(Your task) The whole listing below should be output again, word for word.

──────── Material for the task ────────

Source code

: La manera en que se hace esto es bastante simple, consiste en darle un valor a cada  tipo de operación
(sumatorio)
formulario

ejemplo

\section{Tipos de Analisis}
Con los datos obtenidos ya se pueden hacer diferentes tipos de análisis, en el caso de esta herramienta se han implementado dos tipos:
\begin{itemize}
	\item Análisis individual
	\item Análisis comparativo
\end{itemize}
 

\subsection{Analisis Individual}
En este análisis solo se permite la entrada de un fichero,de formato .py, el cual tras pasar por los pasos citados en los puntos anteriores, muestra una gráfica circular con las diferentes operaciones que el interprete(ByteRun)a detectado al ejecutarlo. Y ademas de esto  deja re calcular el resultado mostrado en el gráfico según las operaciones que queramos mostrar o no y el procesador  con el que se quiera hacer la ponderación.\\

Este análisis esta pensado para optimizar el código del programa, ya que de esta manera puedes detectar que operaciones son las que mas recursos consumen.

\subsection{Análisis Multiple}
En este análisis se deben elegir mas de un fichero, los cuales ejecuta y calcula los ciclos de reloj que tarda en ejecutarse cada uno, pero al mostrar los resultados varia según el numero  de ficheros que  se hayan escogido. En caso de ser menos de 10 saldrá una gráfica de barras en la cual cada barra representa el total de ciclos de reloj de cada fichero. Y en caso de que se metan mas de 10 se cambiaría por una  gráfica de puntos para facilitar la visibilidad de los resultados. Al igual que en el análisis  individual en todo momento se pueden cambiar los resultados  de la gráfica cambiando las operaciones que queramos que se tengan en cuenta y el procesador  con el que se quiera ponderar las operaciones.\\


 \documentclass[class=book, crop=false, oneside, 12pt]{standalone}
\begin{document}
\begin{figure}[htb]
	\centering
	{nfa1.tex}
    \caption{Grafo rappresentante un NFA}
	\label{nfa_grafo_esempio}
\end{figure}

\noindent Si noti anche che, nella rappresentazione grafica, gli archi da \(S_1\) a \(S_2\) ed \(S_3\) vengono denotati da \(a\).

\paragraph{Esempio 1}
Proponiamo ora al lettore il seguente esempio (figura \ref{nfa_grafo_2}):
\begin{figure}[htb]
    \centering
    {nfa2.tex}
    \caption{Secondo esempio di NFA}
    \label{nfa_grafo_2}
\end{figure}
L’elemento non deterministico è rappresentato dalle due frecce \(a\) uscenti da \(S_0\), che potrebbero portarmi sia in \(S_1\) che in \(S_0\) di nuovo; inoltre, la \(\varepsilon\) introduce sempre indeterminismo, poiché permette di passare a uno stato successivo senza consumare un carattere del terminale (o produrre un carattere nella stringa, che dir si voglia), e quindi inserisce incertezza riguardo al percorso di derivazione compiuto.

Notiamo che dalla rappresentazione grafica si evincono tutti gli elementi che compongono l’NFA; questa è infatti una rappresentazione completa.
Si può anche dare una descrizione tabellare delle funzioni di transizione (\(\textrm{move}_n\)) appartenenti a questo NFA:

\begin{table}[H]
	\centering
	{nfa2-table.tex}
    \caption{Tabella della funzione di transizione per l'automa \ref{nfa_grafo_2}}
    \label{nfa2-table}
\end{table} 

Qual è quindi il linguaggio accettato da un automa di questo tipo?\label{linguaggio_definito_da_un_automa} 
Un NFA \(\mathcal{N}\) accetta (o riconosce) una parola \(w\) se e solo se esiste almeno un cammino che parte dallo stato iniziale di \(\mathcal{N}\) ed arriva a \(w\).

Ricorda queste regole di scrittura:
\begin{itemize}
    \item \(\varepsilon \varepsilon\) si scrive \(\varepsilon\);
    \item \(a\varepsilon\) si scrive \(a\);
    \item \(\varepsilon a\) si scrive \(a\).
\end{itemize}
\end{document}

────────

(Expected answer)
Source code

: La manera en que se hace esto es bastante simple, consiste en darle un valor a cada  tipo de operación
(sumatorio)
formulario

ejemplo

\section{Tipos de Analisis}
Con los datos obtenidos ya se pueden hacer diferentes tipos de análisis, en el caso de esta herramienta se han implementado dos tipos:
\begin{itemize}
	\item Análisis individual
	\item Análisis comparativo
\end{itemize}
 

\subsection{Analisis Individual}
En este análisis solo se permite la entrada de un fichero,de formato .py, el cual tras pasar por los pasos citados en los puntos anteriores, muestra una gráfica circular con las diferentes operaciones que el interprete(ByteRun)a detectado al ejecutarlo. Y ademas de esto  deja re calcular el resultado mostrado en el gráfico según las operaciones que queramos mostrar o no y el procesador  con el que se quiera hacer la ponderación.\\

Este análisis esta pensado para optimizar el código del programa, ya que de esta manera puedes detectar que operaciones son las que mas recursos consumen.

\subsection{Análisis Multiple}
En este análisis se deben elegir mas de un fichero, los cuales ejecuta y calcula los ciclos de reloj que tarda en ejecutarse cada uno, pero al mostrar los resultados varia según el numero  de ficheros que  se hayan escogido. En caso de ser menos de 10 saldrá una gráfica de barras en la cual cada barra representa el total de ciclos de reloj de cada fichero. Y en caso de que se metan mas de 10 se cambiaría por una  gráfica de puntos para facilitar la visibilidad de los resultados. Al igual que en el análisis  individual en todo momento se pueden cambiar los resultados  de la gráfica cambiando las operaciones que queramos que se tengan en cuenta y el procesador  con el que se quiera ponderar las operaciones.\\


 \documentclass[class=book, crop=false, oneside, 12pt]{standalone}
\begin{document}
\begin{figure}[htb]
	\centering
	{nfa1.tex}
    \caption{Grafo rappresentante un NFA}
	\label{nfa_grafo_esempio}
\end{figure}

\noindent Si noti anche che, nella rappresentazione grafica, gli archi da \(S_1\) a \(S_2\) ed \(S_3\) vengono denotati da \(a\).

\paragraph{Esempio 1}
Proponiamo ora al lettore il seguente esempio (figura \ref{nfa_grafo_2}):
\begin{figure}[htb]
    \centering
    {nfa2.tex}
    \caption{Secondo esempio di NFA}
    \label{nfa_grafo_2}
\end{figure}
L’elemento non deterministico è rappresentato dalle due frecce \(a\) uscenti da \(S_0\), che potrebbero portarmi sia in \(S_1\) che in \(S_0\) di nuovo; inoltre, la \(\varepsilon\) introduce sempre indeterminismo, poiché permette di passare a uno stato successivo senza consumare un carattere del terminale (o produrre un carattere nella stringa, che dir si voglia), e quindi inserisce incertezza riguardo al percorso di derivazione compiuto.

Notiamo che dalla rappresentazione grafica si evincono tutti gli elementi che compongono l’NFA; questa è infatti una rappresentazione completa.
Si può anche dare una descrizione tabellare delle funzioni di transizione (\(\textrm{move}_n\)) appartenenti a questo NFA:

\begin{table}[H]
	\centering
	{nfa2-table.tex}
    \caption{Tabella della funzione di transizione per l'automa \ref{nfa_grafo_2}}
    \label{nfa2-table}
\end{table} 

Qual è quindi il linguaggio accettato da un automa di questo tipo?\label{linguaggio_definito_da_un_automa} 
Un NFA \(\mathcal{N}\) accetta (o riconosce) una parola \(w\) se e solo se esiste almeno un cammino che parte dallo stato iniziale di \(\mathcal{N}\) ed arriva a \(w\).

Ricorda queste regole di scrittura:
\begin{itemize}
    \item \(\varepsilon \varepsilon\) si scrive \(\varepsilon\);
    \item \(a\varepsilon\) si scrive \(a\);
    \item \(\varepsilon a\) si scrive \(a\).
\end{itemize}
\end{document}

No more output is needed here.